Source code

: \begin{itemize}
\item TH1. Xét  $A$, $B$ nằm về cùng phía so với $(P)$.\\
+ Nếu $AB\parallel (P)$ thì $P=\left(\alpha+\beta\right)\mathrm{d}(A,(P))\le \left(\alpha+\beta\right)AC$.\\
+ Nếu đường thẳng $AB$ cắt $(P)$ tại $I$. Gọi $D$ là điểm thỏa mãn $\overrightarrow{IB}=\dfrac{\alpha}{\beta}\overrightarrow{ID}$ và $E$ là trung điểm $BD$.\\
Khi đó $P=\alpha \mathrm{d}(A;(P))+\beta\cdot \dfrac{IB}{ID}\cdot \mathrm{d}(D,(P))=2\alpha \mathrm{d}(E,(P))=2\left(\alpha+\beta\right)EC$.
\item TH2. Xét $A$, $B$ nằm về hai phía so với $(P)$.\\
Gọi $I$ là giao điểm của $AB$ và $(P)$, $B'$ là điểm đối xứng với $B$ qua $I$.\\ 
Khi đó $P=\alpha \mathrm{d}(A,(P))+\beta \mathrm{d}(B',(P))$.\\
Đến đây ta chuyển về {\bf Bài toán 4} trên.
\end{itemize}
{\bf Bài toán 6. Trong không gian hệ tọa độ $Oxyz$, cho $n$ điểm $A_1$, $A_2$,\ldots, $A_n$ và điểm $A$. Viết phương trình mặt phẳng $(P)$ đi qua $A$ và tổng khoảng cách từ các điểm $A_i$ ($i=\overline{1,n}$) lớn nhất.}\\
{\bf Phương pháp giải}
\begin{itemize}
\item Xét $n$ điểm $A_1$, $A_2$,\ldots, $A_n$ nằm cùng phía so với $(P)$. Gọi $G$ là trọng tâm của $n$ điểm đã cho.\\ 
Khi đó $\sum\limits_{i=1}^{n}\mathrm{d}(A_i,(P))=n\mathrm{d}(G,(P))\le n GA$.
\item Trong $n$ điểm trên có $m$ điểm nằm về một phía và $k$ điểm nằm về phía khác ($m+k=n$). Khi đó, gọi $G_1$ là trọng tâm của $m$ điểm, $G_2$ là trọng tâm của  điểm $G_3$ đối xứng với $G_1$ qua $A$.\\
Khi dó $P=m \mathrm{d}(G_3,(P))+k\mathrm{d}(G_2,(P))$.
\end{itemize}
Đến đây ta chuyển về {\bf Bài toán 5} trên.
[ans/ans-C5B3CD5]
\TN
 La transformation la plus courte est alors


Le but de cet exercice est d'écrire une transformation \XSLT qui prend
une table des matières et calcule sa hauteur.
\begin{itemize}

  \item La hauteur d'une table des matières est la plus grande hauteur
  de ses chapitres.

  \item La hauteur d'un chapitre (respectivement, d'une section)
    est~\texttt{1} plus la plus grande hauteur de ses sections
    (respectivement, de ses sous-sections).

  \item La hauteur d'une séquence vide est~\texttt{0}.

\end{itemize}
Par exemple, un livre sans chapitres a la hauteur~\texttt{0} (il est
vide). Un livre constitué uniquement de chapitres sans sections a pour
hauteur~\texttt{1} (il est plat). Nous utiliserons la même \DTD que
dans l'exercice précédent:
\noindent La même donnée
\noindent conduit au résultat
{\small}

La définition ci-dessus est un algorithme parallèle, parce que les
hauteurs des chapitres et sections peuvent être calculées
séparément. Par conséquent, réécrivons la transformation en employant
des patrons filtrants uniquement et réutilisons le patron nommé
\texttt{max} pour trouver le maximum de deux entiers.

* * * * *

Please copy every line of the material exactly.

# ANSWER BOX:
Source code

: \begin{itemize}
\item TH1. Xét  $A$, $B$ nằm về cùng phía so với $(P)$.\\
+ Nếu $AB\parallel (P)$ thì $P=\left(\alpha+\beta\right)\mathrm{d}(A,(P))\le \left(\alpha+\beta\right)AC$.\\
+ Nếu đường thẳng $AB$ cắt $(P)$ tại $I$. Gọi $D$ là điểm thỏa mãn $\overrightarrow{IB}=\dfrac{\alpha}{\beta}\overrightarrow{ID}$ và $E$ là trung điểm $BD$.\\
Khi đó $P=\alpha \mathrm{d}(A;(P))+\beta\cdot \dfrac{IB}{ID}\cdot \mathrm{d}(D,(P))=2\alpha \mathrm{d}(E,(P))=2\left(\alpha+\beta\right)EC$.
\item TH2. Xét $A$, $B$ nằm về hai phía so với $(P)$.\\
Gọi $I$ là giao điểm của $AB$ và $(P)$, $B'$ là điểm đối xứng với $B$ qua $I$.\\ 
Khi đó $P=\alpha \mathrm{d}(A,(P))+\beta \mathrm{d}(B',(P))$.\\
Đến đây ta chuyển về {\bf Bài toán 4} trên.
\end{itemize}
{\bf Bài toán 6. Trong không gian hệ tọa độ $Oxyz$, cho $n$ điểm $A_1$, $A_2$,\ldots, $A_n$ và điểm $A$. Viết phương trình mặt phẳng $(P)$ đi qua $A$ và tổng khoảng cách từ các điểm $A_i$ ($i=\overline{1,n}$) lớn nhất.}\\
{\bf Phương pháp giải}
\begin{itemize}
\item Xét $n$ điểm $A_1$, $A_2$,\ldots, $A_n$ nằm cùng phía so với $(P)$. Gọi $G$ là trọng tâm của $n$ điểm đã cho.\\ 
Khi đó $\sum\limits_{i=1}^{n}\mathrm{d}(A_i,(P))=n\mathrm{d}(G,(P))\le n GA$.
\item Trong $n$ điểm trên có $m$ điểm nằm về một phía và $k$ điểm nằm về phía khác ($m+k=n$). Khi đó, gọi $G_1$ là trọng tâm của $m$ điểm, $G_2$ là trọng tâm của  điểm $G_3$ đối xứng với $G_1$ qua $A$.\\
Khi dó $P=m \mathrm{d}(G_3,(P))+k\mathrm{d}(G_2,(P))$.
\end{itemize}
Đến đây ta chuyển về {\bf Bài toán 5} trên.
[ans/ans-C5B3CD5]
\TN
 La transformation la plus courte est alors


Le but de cet exercice est d'écrire une transformation \XSLT qui prend
une table des matières et calcule sa hauteur.
\begin{itemize}

  \item La hauteur d'une table des matières est la plus grande hauteur
  de ses chapitres.

  \item La hauteur d'un chapitre (respectivement, d'une section)
    est~\texttt{1} plus la plus grande hauteur de ses sections
    (respectivement, de ses sous-sections).

  \item La hauteur d'une séquence vide est~\texttt{0}.

\end{itemize}
Par exemple, un livre sans chapitres a la hauteur~\texttt{0} (il est
vide). Un livre constitué uniquement de chapitres sans sections a pour
hauteur~\texttt{1} (il est plat). Nous utiliserons la même \DTD que
dans l'exercice précédent:
\noindent La même donnée
\noindent conduit au résultat
{\small}

La définition ci-dessus est un algorithme parallèle, parce que les
hauteurs des chapitres et sections peuvent être calculées
séparément. Par conséquent, réécrivons la transformation en employant
des patrons filtrants uniquement et réutilisons le patron nommé
\texttt{max} pour trouver le maximum de deux entiers.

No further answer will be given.